■ Problem details
Each entry must be output exactly as it appears.

■ Supplied data
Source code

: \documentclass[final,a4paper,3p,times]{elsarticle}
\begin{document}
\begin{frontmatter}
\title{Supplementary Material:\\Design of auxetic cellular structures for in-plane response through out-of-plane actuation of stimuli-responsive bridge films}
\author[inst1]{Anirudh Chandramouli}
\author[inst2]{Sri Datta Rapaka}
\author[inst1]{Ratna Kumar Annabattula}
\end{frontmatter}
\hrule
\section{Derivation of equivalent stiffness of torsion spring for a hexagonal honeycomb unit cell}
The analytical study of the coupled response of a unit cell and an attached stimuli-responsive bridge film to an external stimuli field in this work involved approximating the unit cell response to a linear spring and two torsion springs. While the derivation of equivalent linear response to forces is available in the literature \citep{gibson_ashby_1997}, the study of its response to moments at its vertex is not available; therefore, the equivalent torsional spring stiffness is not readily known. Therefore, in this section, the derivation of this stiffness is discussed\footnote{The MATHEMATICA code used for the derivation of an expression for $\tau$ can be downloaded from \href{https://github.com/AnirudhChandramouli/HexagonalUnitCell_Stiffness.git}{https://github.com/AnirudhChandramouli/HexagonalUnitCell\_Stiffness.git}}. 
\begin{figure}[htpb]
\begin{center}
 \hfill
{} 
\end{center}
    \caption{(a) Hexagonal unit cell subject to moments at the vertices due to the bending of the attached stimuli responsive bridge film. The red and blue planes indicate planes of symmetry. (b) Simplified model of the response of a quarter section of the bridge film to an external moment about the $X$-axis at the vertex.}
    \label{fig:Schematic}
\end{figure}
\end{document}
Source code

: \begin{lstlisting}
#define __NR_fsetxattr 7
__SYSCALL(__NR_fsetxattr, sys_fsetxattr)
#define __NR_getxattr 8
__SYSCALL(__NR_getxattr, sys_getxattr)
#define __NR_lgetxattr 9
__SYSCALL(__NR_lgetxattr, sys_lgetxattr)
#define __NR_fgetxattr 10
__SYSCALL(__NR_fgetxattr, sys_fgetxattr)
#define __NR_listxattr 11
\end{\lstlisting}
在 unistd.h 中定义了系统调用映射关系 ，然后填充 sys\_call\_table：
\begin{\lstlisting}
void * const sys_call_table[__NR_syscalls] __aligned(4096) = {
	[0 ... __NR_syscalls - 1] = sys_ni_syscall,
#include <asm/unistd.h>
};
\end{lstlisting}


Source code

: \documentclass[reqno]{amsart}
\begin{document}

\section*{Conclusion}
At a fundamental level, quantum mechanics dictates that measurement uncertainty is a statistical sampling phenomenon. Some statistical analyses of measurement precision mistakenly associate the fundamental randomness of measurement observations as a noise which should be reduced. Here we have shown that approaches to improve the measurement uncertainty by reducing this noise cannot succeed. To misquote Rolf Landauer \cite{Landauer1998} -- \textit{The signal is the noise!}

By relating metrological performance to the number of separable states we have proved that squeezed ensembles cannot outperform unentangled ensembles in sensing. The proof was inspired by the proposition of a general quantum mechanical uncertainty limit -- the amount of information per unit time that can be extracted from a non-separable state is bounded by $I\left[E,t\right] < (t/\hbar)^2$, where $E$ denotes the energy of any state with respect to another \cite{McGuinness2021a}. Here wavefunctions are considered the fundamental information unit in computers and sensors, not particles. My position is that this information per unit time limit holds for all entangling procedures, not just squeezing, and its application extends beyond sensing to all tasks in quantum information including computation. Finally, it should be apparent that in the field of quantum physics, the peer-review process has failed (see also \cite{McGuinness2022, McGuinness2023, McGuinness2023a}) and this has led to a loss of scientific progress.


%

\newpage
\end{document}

■ Answer space
Source code

: \documentclass[final,a4paper,3p,times]{elsarticle}
\begin{document}
\begin{frontmatter}
\title{Supplementary Material:\\Design of auxetic cellular structures for in-plane response through out-of-plane actuation of stimuli-responsive bridge films}
\author[inst1]{Anirudh Chandramouli}
\author[inst2]{Sri Datta Rapaka}
\author[inst1]{Ratna Kumar Annabattula}
\end{frontmatter}
\hrule
\section{Derivation of equivalent stiffness of torsion spring for a hexagonal honeycomb unit cell}
The analytical study of the coupled response of a unit cell and an attached stimuli-responsive bridge film to an external stimuli field in this work involved approximating the unit cell response to a linear spring and two torsion springs. While the derivation of equivalent linear response to forces is available in the literature \citep{gibson_ashby_1997}, the study of its response to moments at its vertex is not available; therefore, the equivalent torsional spring stiffness is not readily known. Therefore, in this section, the derivation of this stiffness is discussed\footnote{The MATHEMATICA code used for the derivation of an expression for $\tau$ can be downloaded from \href{https://github.com/AnirudhChandramouli/HexagonalUnitCell_Stiffness.git}{https://github.com/AnirudhChandramouli/HexagonalUnitCell\_Stiffness.git}}. 
\begin{figure}[htpb]
\begin{center}
 \hfill
{} 
\end{center}
    \caption{(a) Hexagonal unit cell subject to moments at the vertices due to the bending of the attached stimuli responsive bridge film. The red and blue planes indicate planes of symmetry. (b) Simplified model of the response of a quarter section of the bridge film to an external moment about the $X$-axis at the vertex.}
    \label{fig:Schematic}
\end{figure}
\end{document}
Source code

: \begin{lstlisting}
#define __NR_fsetxattr 7
__SYSCALL(__NR_fsetxattr, sys_fsetxattr)
#define __NR_getxattr 8
__SYSCALL(__NR_getxattr, sys_getxattr)
#define __NR_lgetxattr 9
__SYSCALL(__NR_lgetxattr, sys_lgetxattr)
#define __NR_fgetxattr 10
__SYSCALL(__NR_fgetxattr, sys_fgetxattr)
#define __NR_listxattr 11
\end{\lstlisting}
在 unistd.h 中定义了系统调用映射关系 ，然后填充 sys\_call\_table：
\begin{\lstlisting}
void * const sys_call_table[__NR_syscalls] __aligned(4096) = {
	[0 ... __NR_syscalls - 1] = sys_ni_syscall,
#include <asm/unistd.h>
};
\end{lstlisting}


Source code

: \documentclass[reqno]{amsart}
\begin{document}

\section*{Conclusion}
At a fundamental level, quantum mechanics dictates that measurement uncertainty is a statistical sampling phenomenon. Some statistical analyses of measurement precision mistakenly associate the fundamental randomness of measurement observations as a noise which should be reduced. Here we have shown that approaches to improve the measurement uncertainty by reducing this noise cannot succeed. To misquote Rolf Landauer \cite{Landauer1998} -- \textit{The signal is the noise!}

By relating metrological performance to the number of separable states we have proved that squeezed ensembles cannot outperform unentangled ensembles in sensing. The proof was inspired by the proposition of a general quantum mechanical uncertainty limit -- the amount of information per unit time that can be extracted from a non-separable state is bounded by $I\left[E,t\right] < (t/\hbar)^2$, where $E$ denotes the energy of any state with respect to another \cite{McGuinness2021a}. Here wavefunctions are considered the fundamental information unit in computers and sensors, not particles. My position is that this information per unit time limit holds for all entangling procedures, not just squeezing, and its application extends beyond sensing to all tasks in quantum information including computation. Finally, it should be apparent that in the field of quantum physics, the peer-review process has failed (see also \cite{McGuinness2022, McGuinness2023, McGuinness2023a}) and this has led to a loss of scientific progress.


%

\newpage
\end{document}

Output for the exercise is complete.